▶ TASK GOAL
Using the data below, copy each line that includes the word "Learned".

Dataset items
╭──

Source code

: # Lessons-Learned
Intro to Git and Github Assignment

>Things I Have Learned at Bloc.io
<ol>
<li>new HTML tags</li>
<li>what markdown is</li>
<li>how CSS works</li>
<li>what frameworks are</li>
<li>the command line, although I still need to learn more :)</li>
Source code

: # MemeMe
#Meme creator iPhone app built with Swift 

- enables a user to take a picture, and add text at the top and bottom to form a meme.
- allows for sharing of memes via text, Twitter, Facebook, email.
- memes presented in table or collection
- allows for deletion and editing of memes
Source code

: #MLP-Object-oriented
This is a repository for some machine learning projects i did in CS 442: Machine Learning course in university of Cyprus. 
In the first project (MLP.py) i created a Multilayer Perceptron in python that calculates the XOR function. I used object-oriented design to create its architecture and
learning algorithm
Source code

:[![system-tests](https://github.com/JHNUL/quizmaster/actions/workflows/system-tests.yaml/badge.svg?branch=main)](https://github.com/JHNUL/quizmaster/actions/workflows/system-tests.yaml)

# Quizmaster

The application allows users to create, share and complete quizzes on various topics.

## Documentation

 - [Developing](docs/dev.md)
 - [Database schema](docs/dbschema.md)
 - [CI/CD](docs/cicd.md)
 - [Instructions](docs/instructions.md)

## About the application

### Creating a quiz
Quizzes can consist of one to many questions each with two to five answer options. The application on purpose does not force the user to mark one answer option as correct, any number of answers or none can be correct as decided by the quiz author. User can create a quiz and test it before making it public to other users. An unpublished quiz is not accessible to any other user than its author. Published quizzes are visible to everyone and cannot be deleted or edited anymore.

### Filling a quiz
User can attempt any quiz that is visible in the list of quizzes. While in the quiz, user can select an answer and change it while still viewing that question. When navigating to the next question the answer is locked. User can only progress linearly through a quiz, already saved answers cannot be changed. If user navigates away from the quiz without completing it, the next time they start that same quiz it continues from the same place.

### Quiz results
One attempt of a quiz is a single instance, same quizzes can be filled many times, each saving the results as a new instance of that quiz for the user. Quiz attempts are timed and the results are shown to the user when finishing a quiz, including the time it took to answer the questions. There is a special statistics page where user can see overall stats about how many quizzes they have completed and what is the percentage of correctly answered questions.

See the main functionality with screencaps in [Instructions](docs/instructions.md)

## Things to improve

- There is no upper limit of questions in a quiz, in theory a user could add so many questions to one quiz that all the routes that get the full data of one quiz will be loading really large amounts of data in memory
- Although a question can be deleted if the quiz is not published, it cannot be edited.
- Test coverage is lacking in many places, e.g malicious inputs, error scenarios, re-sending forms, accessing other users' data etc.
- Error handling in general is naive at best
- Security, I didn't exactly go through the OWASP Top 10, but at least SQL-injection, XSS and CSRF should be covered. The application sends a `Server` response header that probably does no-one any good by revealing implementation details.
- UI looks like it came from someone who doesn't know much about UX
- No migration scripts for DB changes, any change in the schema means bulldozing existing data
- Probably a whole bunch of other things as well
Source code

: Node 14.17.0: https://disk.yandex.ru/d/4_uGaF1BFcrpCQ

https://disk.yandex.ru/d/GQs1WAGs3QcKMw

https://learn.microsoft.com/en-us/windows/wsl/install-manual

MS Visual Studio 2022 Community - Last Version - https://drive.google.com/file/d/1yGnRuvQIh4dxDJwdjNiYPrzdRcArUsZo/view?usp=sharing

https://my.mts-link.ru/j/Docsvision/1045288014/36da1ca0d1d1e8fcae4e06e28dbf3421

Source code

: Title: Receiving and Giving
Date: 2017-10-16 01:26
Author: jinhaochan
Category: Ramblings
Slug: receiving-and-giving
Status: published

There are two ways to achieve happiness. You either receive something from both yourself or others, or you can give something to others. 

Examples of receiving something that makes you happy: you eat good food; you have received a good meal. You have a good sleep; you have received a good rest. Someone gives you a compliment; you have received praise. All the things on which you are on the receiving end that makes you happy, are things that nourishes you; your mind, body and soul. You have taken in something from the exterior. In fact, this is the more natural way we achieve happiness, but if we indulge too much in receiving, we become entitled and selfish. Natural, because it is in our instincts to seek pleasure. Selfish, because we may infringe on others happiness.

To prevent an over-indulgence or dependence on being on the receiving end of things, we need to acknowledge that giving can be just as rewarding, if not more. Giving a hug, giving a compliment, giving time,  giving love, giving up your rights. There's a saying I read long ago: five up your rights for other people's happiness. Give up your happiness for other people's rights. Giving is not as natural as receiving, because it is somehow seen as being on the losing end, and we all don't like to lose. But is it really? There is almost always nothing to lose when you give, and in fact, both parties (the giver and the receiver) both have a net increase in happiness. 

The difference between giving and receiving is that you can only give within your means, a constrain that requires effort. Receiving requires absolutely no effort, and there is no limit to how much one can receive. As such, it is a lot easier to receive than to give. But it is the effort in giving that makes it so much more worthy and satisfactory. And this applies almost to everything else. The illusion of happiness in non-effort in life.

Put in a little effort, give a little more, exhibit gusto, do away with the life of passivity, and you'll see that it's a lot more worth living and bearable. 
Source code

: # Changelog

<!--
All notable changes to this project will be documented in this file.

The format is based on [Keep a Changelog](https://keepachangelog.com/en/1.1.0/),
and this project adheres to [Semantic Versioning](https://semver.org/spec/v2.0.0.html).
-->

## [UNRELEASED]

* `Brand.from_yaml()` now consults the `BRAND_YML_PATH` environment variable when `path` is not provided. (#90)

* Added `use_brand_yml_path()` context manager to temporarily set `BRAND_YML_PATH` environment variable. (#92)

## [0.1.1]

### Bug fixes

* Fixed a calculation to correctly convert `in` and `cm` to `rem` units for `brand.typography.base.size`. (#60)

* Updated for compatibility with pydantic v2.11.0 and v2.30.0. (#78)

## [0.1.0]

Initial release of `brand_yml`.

╰──

▶ SOLUTION TO THIS PROBLEM
: # Lessons-Learned
>Things I Have Learned at Bloc.io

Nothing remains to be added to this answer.